Finding the right people will be critical to the success of Disney’s purchase of 21st Century Fox.

authorImage

Much of Disney’s second-quarter earnings call Tuesday focused on its more than $70 billion acquisition of 21st Century Fox. Now that the deal has received approval from regulators and shareholders, analysts were eager to hear about Disney will optimize assets, grow margins and create new profits.  

 What wasn’t asked about, however, was the topic that some experts say may ultimately determine the success of Disney’s deal, or any merger: talent. “If talent in an increasingly digital-first world was an issue before a merger, it is even more so now, post-merger,” says Henry Topping, senior client partner specializing in media, entertainment, and sports at Korn Ferry. “Any merger involves bringing together at least two corporate cultures, if not more. How do you combine them to create a common vision, mission and understanding of where you want or need to go?”

Behind much of this media consolidation over the last two years is the need for legacy media organizations to keep up with the pace and scale of Amazon, Apple, Facebook, Google, Netflix and other technology companies. Those tech-focused firms are bulking up on content, more efficient at distribution, and bigger drivers of advertising and subscription revenue. “By controlling the value chain and user experience, they have enormous and direct insights into what consumers are consuming,” Topping says of the tech giants competing with legacy media. “This overarching competitive advantage underpins the rationale for all the traditional merger activity.”

Simply merging or acquiring another company doesn’t necessarily equate to greater insights into the user experience or better value across the supply chain. Achieving those results requires a methodical assessment and integration of talent to form a cohesive, collaborative, data-driven workforce.

Prior to its deal with Fox, Disney already ranked as the largest legacy media and entertainment organization by employee count with a total global workforce of 199,000 at the end of 2017. Another 21,700 people—Fox’s total global employee count at the end of its most recent fiscal year—will be added to Disney workforce upon the deal’s expected closing next summer. By way of comparison, Amazon has more than 563,100 employees, but Netflix has just 5,500.
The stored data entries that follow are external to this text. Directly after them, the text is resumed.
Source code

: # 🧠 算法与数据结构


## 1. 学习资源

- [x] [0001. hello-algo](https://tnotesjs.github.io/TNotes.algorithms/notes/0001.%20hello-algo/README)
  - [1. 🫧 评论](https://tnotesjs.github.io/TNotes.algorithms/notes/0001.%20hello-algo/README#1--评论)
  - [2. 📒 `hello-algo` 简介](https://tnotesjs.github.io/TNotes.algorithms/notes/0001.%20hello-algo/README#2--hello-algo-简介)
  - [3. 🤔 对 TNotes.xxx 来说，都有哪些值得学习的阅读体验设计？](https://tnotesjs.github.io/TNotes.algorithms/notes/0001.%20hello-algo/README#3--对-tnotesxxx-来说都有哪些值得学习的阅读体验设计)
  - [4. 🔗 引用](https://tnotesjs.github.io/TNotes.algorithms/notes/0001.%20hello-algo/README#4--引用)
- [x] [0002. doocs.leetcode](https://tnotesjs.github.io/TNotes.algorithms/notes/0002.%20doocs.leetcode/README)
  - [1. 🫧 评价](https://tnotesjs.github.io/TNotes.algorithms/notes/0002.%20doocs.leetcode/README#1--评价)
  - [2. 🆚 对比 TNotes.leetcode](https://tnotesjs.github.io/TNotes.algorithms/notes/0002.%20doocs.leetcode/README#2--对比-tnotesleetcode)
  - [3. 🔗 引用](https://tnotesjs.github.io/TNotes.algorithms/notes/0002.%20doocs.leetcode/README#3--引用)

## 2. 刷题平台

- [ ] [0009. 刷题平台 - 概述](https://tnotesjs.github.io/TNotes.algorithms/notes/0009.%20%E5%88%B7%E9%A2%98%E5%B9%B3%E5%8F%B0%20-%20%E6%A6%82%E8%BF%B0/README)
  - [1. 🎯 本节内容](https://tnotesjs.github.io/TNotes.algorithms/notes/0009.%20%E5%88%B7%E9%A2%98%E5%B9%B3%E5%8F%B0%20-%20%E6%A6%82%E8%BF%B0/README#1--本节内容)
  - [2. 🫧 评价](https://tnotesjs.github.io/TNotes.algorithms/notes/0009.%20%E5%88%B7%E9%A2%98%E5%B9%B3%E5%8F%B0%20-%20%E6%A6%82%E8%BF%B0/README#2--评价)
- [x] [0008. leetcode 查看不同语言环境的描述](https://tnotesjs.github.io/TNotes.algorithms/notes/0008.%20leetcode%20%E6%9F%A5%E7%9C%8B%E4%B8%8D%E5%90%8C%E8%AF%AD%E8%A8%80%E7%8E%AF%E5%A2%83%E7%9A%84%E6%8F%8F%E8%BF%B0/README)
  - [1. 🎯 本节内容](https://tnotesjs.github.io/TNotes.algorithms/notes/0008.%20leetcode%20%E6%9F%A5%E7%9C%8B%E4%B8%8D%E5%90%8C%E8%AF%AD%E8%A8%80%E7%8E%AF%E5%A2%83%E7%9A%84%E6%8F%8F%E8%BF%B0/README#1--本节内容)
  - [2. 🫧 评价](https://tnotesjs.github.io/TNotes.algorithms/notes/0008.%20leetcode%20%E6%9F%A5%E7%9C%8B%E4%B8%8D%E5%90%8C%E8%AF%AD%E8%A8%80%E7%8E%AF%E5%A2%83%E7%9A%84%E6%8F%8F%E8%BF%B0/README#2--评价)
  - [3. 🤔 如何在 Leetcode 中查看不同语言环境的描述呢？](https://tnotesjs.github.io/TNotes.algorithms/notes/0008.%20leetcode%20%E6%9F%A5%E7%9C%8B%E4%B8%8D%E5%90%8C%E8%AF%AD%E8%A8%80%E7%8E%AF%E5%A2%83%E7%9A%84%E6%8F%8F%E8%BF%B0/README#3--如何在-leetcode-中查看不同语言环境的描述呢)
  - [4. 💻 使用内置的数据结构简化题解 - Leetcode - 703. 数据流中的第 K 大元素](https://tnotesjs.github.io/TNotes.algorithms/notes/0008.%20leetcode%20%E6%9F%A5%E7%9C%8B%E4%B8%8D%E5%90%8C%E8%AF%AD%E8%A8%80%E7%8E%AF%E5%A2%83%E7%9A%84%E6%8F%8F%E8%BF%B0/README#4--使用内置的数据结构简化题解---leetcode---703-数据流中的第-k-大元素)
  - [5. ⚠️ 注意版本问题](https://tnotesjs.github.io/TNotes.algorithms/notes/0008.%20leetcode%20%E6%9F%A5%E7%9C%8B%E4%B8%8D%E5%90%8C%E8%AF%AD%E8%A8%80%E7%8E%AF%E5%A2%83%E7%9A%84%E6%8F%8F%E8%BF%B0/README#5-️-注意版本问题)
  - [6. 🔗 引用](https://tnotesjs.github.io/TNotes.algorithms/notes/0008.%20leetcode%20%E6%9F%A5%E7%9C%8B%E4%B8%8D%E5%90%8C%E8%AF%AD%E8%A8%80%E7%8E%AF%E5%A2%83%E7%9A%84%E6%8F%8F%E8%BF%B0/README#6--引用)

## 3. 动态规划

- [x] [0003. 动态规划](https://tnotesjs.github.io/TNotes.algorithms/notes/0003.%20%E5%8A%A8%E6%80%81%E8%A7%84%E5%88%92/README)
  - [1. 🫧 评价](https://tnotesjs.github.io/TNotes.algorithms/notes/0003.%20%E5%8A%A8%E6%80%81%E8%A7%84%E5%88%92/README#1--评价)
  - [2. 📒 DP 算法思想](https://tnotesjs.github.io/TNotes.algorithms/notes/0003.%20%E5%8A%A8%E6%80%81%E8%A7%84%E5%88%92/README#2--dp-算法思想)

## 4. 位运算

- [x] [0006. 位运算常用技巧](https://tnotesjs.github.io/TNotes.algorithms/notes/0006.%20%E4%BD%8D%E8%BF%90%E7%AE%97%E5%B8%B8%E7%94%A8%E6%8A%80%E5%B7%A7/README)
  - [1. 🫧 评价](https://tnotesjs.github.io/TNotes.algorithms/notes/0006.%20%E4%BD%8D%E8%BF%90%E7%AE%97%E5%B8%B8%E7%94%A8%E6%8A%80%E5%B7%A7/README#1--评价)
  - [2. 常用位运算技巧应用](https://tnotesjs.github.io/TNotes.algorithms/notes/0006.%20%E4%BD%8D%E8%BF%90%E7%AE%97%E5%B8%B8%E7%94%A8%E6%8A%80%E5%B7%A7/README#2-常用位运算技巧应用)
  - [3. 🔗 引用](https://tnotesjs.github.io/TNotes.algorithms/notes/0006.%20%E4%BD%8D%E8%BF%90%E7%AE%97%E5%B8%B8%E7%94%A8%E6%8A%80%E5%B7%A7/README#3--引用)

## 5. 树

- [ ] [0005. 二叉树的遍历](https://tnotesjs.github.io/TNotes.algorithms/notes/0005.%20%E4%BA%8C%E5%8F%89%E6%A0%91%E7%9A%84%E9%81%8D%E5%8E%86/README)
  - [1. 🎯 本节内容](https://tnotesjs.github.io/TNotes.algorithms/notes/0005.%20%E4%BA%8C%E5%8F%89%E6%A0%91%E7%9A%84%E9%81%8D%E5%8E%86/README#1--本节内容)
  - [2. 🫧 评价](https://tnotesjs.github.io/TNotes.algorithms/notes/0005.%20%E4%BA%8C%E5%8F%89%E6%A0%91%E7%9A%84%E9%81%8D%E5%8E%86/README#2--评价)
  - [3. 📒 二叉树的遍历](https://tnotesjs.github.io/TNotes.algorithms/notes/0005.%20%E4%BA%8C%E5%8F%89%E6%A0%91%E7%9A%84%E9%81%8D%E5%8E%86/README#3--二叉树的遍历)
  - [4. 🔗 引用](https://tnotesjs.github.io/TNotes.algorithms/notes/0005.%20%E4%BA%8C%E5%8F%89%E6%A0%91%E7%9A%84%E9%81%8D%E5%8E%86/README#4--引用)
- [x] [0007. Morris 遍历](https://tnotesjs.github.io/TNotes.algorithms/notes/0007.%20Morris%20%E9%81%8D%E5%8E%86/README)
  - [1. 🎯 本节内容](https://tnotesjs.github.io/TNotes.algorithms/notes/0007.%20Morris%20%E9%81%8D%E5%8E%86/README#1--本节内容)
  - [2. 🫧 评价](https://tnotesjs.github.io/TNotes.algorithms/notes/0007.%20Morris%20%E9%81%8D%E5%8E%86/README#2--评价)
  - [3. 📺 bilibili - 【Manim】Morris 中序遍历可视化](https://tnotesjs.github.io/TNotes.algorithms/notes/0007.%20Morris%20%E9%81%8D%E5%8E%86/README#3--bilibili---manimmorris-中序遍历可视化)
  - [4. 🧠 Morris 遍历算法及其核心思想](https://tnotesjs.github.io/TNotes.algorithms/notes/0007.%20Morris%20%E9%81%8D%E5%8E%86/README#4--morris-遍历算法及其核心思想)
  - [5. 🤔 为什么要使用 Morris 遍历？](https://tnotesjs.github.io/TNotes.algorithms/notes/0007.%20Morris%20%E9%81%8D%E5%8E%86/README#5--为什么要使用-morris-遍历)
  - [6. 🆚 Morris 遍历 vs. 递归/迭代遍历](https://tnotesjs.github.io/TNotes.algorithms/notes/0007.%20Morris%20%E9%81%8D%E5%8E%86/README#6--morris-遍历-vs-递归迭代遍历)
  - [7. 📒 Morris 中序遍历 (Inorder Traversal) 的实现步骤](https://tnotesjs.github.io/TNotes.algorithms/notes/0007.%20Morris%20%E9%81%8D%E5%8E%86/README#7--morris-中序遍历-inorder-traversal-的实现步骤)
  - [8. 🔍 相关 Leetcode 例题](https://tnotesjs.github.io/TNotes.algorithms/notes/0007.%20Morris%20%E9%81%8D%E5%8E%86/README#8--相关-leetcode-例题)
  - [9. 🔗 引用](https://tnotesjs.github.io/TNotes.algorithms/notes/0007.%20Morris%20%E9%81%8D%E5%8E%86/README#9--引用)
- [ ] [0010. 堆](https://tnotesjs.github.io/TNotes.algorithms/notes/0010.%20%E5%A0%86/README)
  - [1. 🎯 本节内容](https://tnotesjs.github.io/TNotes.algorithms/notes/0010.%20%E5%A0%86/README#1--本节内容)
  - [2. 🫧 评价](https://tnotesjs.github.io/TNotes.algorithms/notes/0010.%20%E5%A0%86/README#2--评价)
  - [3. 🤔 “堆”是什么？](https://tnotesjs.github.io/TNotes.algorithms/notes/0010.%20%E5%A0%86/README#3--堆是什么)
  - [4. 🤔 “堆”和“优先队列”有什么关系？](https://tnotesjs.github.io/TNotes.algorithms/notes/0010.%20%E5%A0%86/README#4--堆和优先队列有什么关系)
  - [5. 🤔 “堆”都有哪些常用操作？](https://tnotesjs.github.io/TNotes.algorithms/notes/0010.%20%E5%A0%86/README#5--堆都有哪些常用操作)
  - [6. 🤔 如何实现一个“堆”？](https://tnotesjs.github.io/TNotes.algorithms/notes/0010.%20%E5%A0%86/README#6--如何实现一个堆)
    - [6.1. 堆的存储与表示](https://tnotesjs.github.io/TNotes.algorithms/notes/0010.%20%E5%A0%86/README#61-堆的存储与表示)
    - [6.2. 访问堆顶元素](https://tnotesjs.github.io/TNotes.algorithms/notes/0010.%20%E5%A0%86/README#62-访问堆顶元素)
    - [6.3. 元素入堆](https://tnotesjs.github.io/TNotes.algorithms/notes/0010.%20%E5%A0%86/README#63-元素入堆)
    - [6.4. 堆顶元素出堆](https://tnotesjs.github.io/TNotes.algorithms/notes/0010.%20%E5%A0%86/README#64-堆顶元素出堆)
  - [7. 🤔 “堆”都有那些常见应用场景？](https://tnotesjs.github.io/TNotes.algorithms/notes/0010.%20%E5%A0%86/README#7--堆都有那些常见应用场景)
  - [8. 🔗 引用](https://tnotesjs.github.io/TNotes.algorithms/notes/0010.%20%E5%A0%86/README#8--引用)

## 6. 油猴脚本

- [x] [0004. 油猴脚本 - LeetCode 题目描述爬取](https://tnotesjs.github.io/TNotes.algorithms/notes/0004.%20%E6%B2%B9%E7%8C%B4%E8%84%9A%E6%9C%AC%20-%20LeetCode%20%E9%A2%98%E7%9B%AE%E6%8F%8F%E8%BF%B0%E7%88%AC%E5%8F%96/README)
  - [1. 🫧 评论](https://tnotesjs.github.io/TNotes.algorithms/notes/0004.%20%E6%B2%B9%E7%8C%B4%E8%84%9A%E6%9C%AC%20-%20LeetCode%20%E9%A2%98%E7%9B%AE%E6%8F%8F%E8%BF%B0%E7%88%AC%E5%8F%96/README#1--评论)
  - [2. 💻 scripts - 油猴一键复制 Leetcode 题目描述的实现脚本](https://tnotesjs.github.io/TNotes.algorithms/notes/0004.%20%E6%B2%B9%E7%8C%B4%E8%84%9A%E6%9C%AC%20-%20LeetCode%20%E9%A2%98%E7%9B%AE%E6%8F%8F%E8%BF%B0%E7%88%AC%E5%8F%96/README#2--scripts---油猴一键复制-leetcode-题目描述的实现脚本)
Disney isn’t planning to retain all of its employees—part of the $2 billion it expects in cost synergies within two years of the deal’s closing will come from layoffs and job eliminations. Beyond that, however, how Disney or any other company evaluates and prioritize its post-deal talent is directly related to its product offerings and go-to-market strategies. For instance, part of the rationale for the Fox acquisition is to add high-quality talent around content creation, digital distribution, and data analysis to develop a streaming video offering to compete with Netflix. To do that it needs to assess incumbent and new talent to determine who has the skill set needed to turn raw viewer data into smarter content bets.

“To an extent, getting better informed about what is resonating with consumers is what these mergers are all about,” Topping says. “Getting the talent and organizational design right for the newly combined entity is mission critical.”